* Work item
From the listing, collect all lines containing the word "pass".

*** Begin section ***

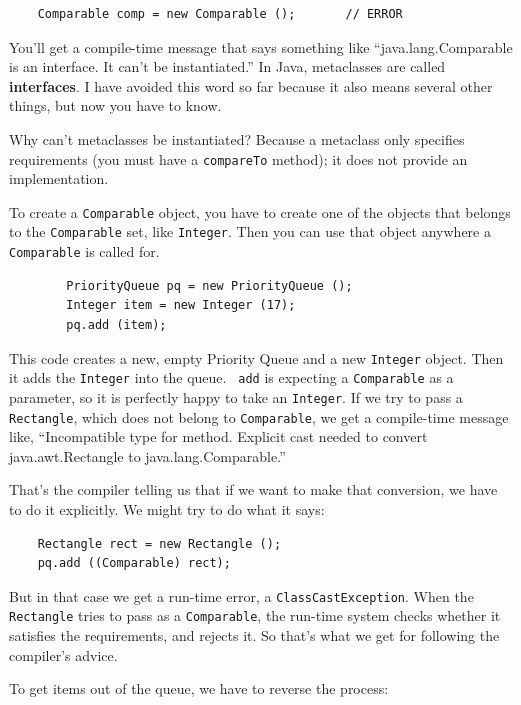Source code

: \documentclass[12pt]{book}
\theoremstyle{exercise}
\begin{document}
\begin{verbatim}
    Comparable comp = new Comparable ();       // ERROR
\end{verbatim}
%
You'll get a compile-time message that says something like
``java.lang.Comparable is an interface.  It can't be instantiated.''
In Java, metaclasses are called {\bf interfaces}.  I have
avoided this word so far because it also means several other
things, but now you have to know.


Why can't metaclasses be instantiated?  Because a metaclass
only specifies requirements (you must have a {\tt compareTo}
method); it does not provide an implementation.

To create a {\tt Comparable} object, you have to create one of the
objects that belongs to the {\tt Comparable} set, like {\tt Integer}.
Then you can use that object anywhere a {\tt Comparable} is called
for.

\begin{verbatim}
        PriorityQueue pq = new PriorityQueue ();
        Integer item = new Integer (17);
        pq.add (item);
\end{verbatim}
%
This code creates a new, empty Priority Queue and a new {\tt Integer}
object.  Then it adds the {\tt Integer} into the queue.  {\tt
add} is expecting a {\tt Comparable} as a parameter, so it is
perfectly happy to take an {\tt Integer}.  If we try to pass a {\tt
Rectangle}, which does not belong to {\tt Comparable}, we get a
compile-time message like, ``Incompatible type for method.  Explicit
cast needed to convert java.awt.Rectangle to java.lang.Comparable.''

That's the compiler telling us that if we want to make that conversion,
we have to do it explicitly.  We might try to do what it says:

\begin{verbatim}
	Rectangle rect = new Rectangle ();
	pq.add ((Comparable) rect);
\end{verbatim}
%
But in that case we get a run-time error, a {\tt ClassCastException}.
When the {\tt Rectangle} tries to pass as a {\tt Comparable}, the
run-time system checks whether it satisfies the requirements, and
rejects it.  So that's what we get for following the compiler's advice.


To get items out of the queue, we have to reverse the process:
\end{document}
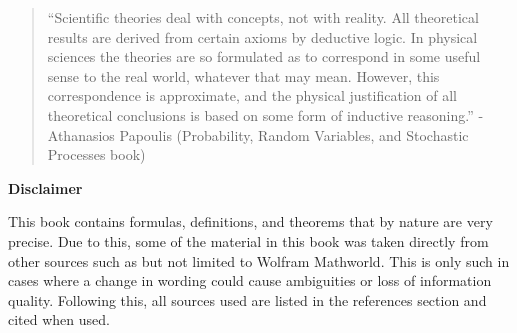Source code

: \begin{quotation}
``Scientific theories deal with concepts, not with reality. All theoretical results are derived from certain axioms by deductive logic. In physical sciences the theories are so formulated as to correspond in some useful sense to the real world, whatever that may mean. However, this correspondence is approximate, and the physical justification of all theoretical conclusions is based on some form of inductive reasoning.'' - Athanasios Papoulis (Probability, Random Variables, and Stochastic Processes book)
\end{quotation}

\begin{center}
	\textbf{Disclaimer}
\end{center}

This book contains formulas, definitions, and theorems that by nature are very precise. Due to this, some of the material in this book was taken directly from other sources such as but not limited to Wolfram Mathworld. This is only such in cases where a change in wording could cause ambiguities or loss of information quality.  Following this, all sources used are listed in the references section and cited when used.

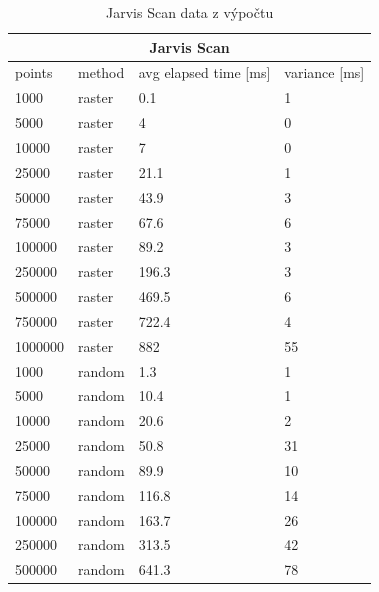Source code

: \documentclass[12pt]{article}
\begin{document}
\begin{table}[h!]
\centering
\caption{Jarvis Scan data z výpočtu}
\begin{tabular}{|l|l|l|l|}
\hline
\multicolumn{4}{|c|}{\textbf{Jarvis Scan}}                       \\ \hline
points  & method & avg elapsed time {[}ms{]} & variance {[}ms{]} \\ \hline
1000    & raster & 0.1                       & 1                 \\ \hline
5000    & raster & 4                         & 0                 \\ \hline
10000   & raster & 7                         & 0                 \\ \hline
25000   & raster & 21.1                      & 1                 \\ \hline
50000   & raster & 43.9                      & 3                 \\ \hline
75000   & raster & 67.6                      & 6                 \\ \hline
100000  & raster & 89.2                      & 3                 \\ \hline
250000  & raster & 196.3                     & 3                 \\ \hline
500000  & raster & 469.5                     & 6                 \\ \hline
750000  & raster & 722.4                     & 4                 \\ \hline
1000000 & raster & 882                       & 55                \\ \hline
1000    & random & 1.3                       & 1                 \\ \hline
5000    & random & 10.4                      & 1                 \\ \hline
10000   & random & 20.6                      & 2                 \\ \hline
25000   & random & 50.8                      & 31                \\ \hline
50000   & random & 89.9                      & 10                \\ \hline
75000   & random & 116.8                     & 14                \\ \hline
100000  & random & 163.7                     & 26                \\ \hline
250000  & random & 313.5                     & 42                \\ \hline
500000  & random & 641.3                     & 78                \\ \hline

\end{tabular}
\end{table}
\end{document}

*** End section ***

* Solution to the problem
perfectly happy to take an {\tt Integer}.  If we try to pass a {\tt
When the {\tt Rectangle} tries to pass as a {\tt Comparable}, the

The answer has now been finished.